Bifo on how to prepare for the new barbarian age

Ten years after Seattle we have to invent a new strategy for the movement, starting from the consciousness that the prevailing form of the global power today is war, and that a military dictatorship is taking shape in the world. Neoliberal policy destroyed the very idea of a public sphere in the field of the economy and in the field of the media. It has privatized every single fragment of production, communication, language and affection. Competition has taken the place of solidarity in every aspect of life, and crime has become the prevailing form of economic relationships. Global war is the natural completion of this criminal mutation of the capitalist mode of production.

From a longer intervention by Franco Berardi, alias Bifo:

“Nowadays, when the White House is occupied by a president of a more genuinely democratic culture, the American Empire is falling apart, and chaos is the only emperor of the world.

What can be done in such a landscape? What strategy can be elaborated by the movement of women and men who are looking for peace and for justice?

No hope is in sight as the criminal turn of capitalism is producing irreversible effects in the culture and in the behaviour of the planetary society.

One third of mankind is in danger of death: famine is spreading as never before. The energy crisis is fuelling aggression and inflation.

One third of mankind is working in conditions bordering on slavery and people are doomed to accept the blackmail of precarity and exploitation.

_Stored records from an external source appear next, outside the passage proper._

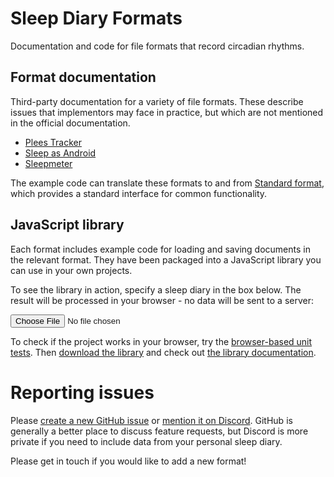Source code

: # Sleep Diary Formats

Documentation and code for file formats that record circadian rhythms.

## Format documentation

Third-party documentation for a variety of file formats.  These describe issues that implementors may face in practice, but which are not mentioned in the official documentation.

* [Plees Tracker](src/PleesTracker/)
* [Sleep as Android](src/SleepAsAndroid/)
* [Sleepmeter](src/Sleepmeter/)

The example code can translate these formats to and from [Standard format](src/Standard), which provides a standard interface for common functionality.

## JavaScript library

Each format includes example code for loading and saving documents in the relevant format.  They have been packaged into a JavaScript library you can use in your own projects.

To see the library in action, specify a sleep diary in the box below.  The result will be processed in your browser - no data will be sent to a server:

<input id="diary-input" type="file">

To check if the project works in your browser, try the [browser-based unit tests](browser_test.html).  Then [download the library](sleep-diary-formats.js) and check out [the library documentation](doc/).

# Reporting issues

Please [create a new GitHub issue](https://github.com/andrew-sayers/sleep-diary-formats/issues/new/choose) or <a href="https://discord.com/channels/725475399156629615/725477106103877772">mention it on Discord</a>.  GitHub is generally a better place to discuss feature requests, but Discord is more private if you need to include data from your personal sleep diary.

Please get in touch if you would like to add a new format!

<script src="sleep-diary-formats.js"></script>
<script src="index.js"></script>
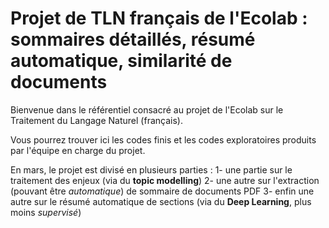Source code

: # Projet de TLN français de l'Ecolab : sommaires détaillés, résumé automatique, similarité de documents

Bienvenue dans le référentiel consacré au projet de l'Ecolab sur le Traitement du Langage Naturel (français).

Vous pourrez trouver ici les codes finis et les codes exploratoires produits par l'équipe en charge du projet.

En mars, le projet est divisé en plusieurs parties : 
1- une partie sur le traitement des enjeux (via du **topic modelling**)
2- une autre sur l'extraction (pouvant être *automatique*) de sommaire de documents PDF
3- enfin une autre sur le résumé automatique de sections (via du **Deep Learning**, plus moins *supervisé*)

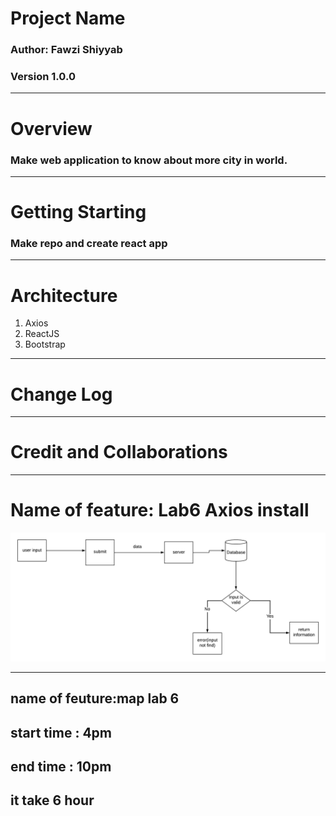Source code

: # Project Name

### Author: Fawzi Shiyyab 
### Version 1.0.0

---

# Overview
### Make web application to know about more city in world.

---

# Getting Starting
### Make repo and create react app

---

# Architecture
1. Axios
2. ReactJS
3. Bootstrap

---

# Change Log
---

# Credit and Collaborations

---

# Name of feature: Lab6 Axios install


![lab6](ahmad-and-fawzi-lab06.png)


---

## name of feuture:map lab 6
## start time : 4pm
## end time : 10pm
## it take 6 hour
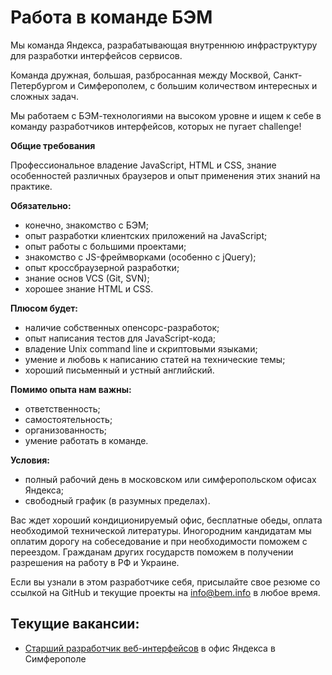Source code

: <!--
{
    "title": "Работа в команде БЭМ",
    "createDate": "24-09-2013",
    "editDate": "",
    "summary": "",
    "thumbnail": "",
    "authors": [],
    "tags": [],
    "translators": [],
    "type": "page"
}
#META_LABEL-->

Работа в команде БЭМ
====================

Мы команда Яндекса, разрабатывающая внутреннюю инфраструктуру для разработки интерфейсов сервисов.

Команда дружная, большая, разбросанная между Москвой, Санкт-Петербургом и Симферополем, с большим количеством интересных и сложных задач.

Мы работаем с БЭМ-технологиями на высоком уровне и ищем к себе в команду разработчиков интерфейсов, которых не пугает challenge!

**Общие требования**

Профессиональное владение JavaScript, HTML и CSS, знание особенностей различных браузеров и опыт применения этих знаний на практике.

**Обязательно:**
  * конечно, знакомство с БЭМ;
  * опыт разработки клиентских приложений на JavaScript;
  * опыт работы с большими проектами;
  * знакомство с JS-фреймворками (особенно с jQuery);
  * опыт кроссбраузерной разработки;
  * знание основ VCS (Git, SVN);
  * хорошее знание HTML и CSS.

**Плюсом будет:**
  * наличие собственных опенсорс-разработок;
  * опыт написания тестов для JavaScript-кода;
  * владение Unix command line и скриптовыми языками;
  * умение и любовь к написанию статей на технические темы;
  * хороший письменный и устный английский.

**Помимо опыта нам важны:**
  * ответственность;
  * самостоятельность;
  * организованность;
  * умение работать в команде.

**Условия:**
  * полный рабочий день в московском или симферопольском офисах Яндекса;
  * свободный график (в разумных пределах).

Вас ждет хороший кондиционируемый офис, бесплатные обеды, оплата необходимой технической литературы. Иногородним кандидатам мы оплатим дорогу на собеседование и при необходимости поможем с переездом. Гражданам других государств поможем в получении разрешения на работу в РФ и Украине.

Если вы узнали в этом разработчике себя, присылайте свое резюме со ссылкой на GitHub и текущие проекты на info@bem.info в любое время.

Текущие вакансии:
-----------------
  * [Старший разработчик веб-интерфейсов](http://company.yandex.ru/job/vacancies/dev_int_simf.xml) в офис Яндекса в Симферополе


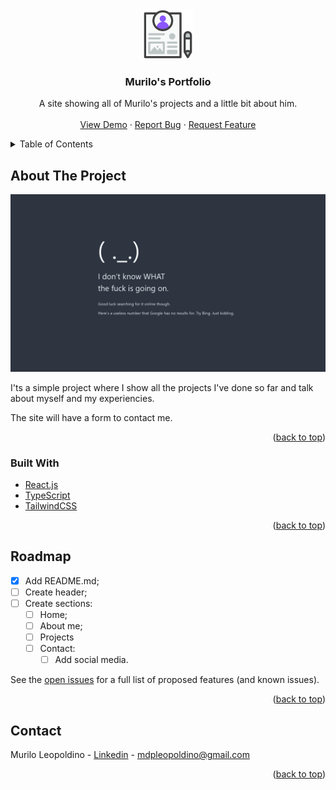 <div align="center">
  <a href="https://github.com/murilodpl/portfolio/">
    <img src="src/assets/favicon.svg" alt="Logo" width="80" height="80">
  </a>

  <h3 align="center">Murilo's Portfolio</h3>

  <p align="center">
    A site showing all of Murilo's projects and a little bit about him.
    <br />
    <br />
    <a href="https://github.com/murilodpl/portfolio/">View Demo</a>
    ·
    <a href="https://github.com/murilodpl/portfolio/issues">Report Bug</a>
    ·
    <a href="https://github.com/murilodpl/portfolio/issues">Request Feature</a>
  </p>
</div>



<!-- TABLE OF CONTENTS -->
<details>
  <summary>Table of Contents</summary>
  <ol>
    <li>
      <a href="#about-the-project">About The Project</a>
      <ul>
        <li><a href="#built-with">Built With</a></li>
      </ul>
    </li>
    <li><a href="#roadmap">Roadmap</a></li>
    <li><a href="#contact">Contact</a></li>
  </ol>
</details>



<!-- ABOUT THE PROJECT -->
## About The Project

[![Product Name Screen Shot][product-screenshot]](https://example.com)

I'ts a simple project where I show all the projects I've done so far and talk about myself and my experiencies.

The site will have a form to contact me.
<p align="right">(<a href="#top">back to top</a>)</p>



### Built With

* [React.js](https://reactjs.org/)
* [TypeScript](https://www.typescriptlang.org/)
* [TailwindCSS](https://tailwindcss.com/)

<p align="right">(<a href="#top">back to top</a>)</p>



<!-- ROADMAP -->
## Roadmap

- [x] Add README.md;
- [ ] Create header;
- [ ] Create sections:
	- [ ] Home;
	- [ ] About me;
	- [ ] Projects
	- [ ] Contact:
		- [ ] Add social media.

See the [open issues](https://github.com/othneildrew/Best-README-Template/issues) for a full list of proposed features (and known issues).

<p align="right">(<a href="#top">back to top</a>)</p>



<!-- CONTACT -->
## Contact

Murilo Leopoldino - [Linkedin](https://www.linkedin.com/in/murilo-leopoldino) - mdpleopoldino@gmail.com

<p align="right">(<a href="#top">back to top</a>)</p>

<!-- MARKDOWN LINKS & IMAGES -->
<!-- https://www.markdownguide.org/basic-syntax/#reference-style-links -->
[product-screenshot]: src/assets/siteImage.png
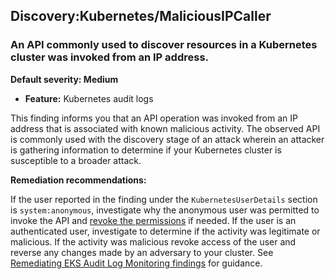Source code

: Discovery:Kubernetes/MaliciousIPCaller
--------------------------------------


### An API commonly used to discover resources in a Kubernetes cluster was invoked from an IP address.


**Default severity: Medium**


 * **Feature:** Kubernetes audit logs

This finding informs you that an API operation was invoked from an IP address that is associated with known malicious activity. The observed API is commonly used with the discovery stage of an attack wherein an attacker is gathering information to determine if your Kubernetes cluster is susceptible to a broader attack. 


**Remediation recommendations:**


If the user reported in the finding under the `KubernetesUserDetails` section is `system:anonymous`, investigate why the anonymous user was permitted to invoke the API and [revoke the permissions](https://aws.github.io/aws-eks-best-practices/security/docs/iam/#review-and-revoke-unnecessary-anonymous-access) if needed. If the user is an authenticated user, investigate to determine if the activity was legitimate or malicious. If the activity was malicious revoke access of the user and reverse any changes made by an adversary to your cluster. See [Remediating EKS Audit Log Monitoring findings](./guardduty-remediate-kubernetes.html) for guidance.

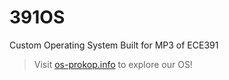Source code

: # 391OS
Custom Operating System Built for MP3 of ECE391
> Visit <a href="os-prokop.info" target = "_blank">os-prokop.info</a> to explore our OS!

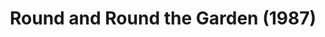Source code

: ---
layout: productions
title: Round and Round the Garden (1987)
image:
category:
details:
  Theatre: Players by the Sea
cast:
  Tom: Michael Lipp
crew:
external_links:
---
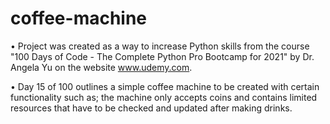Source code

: # coffee-machine
• Project was created as a way to increase Python skills from the course "100 Days of Code - The Complete Python Pro Bootcamp for 2021" by Dr. Angela Yu on the website www.udemy.com.

• Day 15 of 100 outlines a simple coffee machine to be created with certain functionality such as; the machine only accepts coins and contains limited resources that have to be checked and updated after making drinks.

One third of mankind is armed to the teeth in order to defend their life standard against the army of migrants who are pushing at the borders.

We have to prepare to a long phase of barbarization and of violence.

We have to create a safe haven for the small minority of the world population that wants to save the heritage of humanist civilisation and the potentialities of the General Intellect, that are in serious danger of unredeemable militarisation.

The age that we have entered during the first decade of the century is quite similar to the so-called European Middle Age. While the territory was ravaged by invasions, and the legacy of ancient civilization was being destroyed, groups of monks saved the memory of the past, and the seeds of a possible future.

We cannot know if the present barbarian age is going to last for decades or for centuries, nor we can say if the physical environment of the planet will survive the present criminal-capitalist devastation.

But we certainly know that we have not the weapons to face the destroyers, so we have to save ourselves, and the possibility of the future.

Just one strategy is not enough, when things are so unpredictable as they are in the present times.

We cannot say what the consequences will be of the American loss of hegemony, nor the developments of the war from Pakistan to Gaza strip. And we cannot imagine what kind of effects will produce the low intensity ethnic civil war which is been waged in Europe, and which kind of explosions may follow the inflationary recession which is ravaging the economy of the western workers.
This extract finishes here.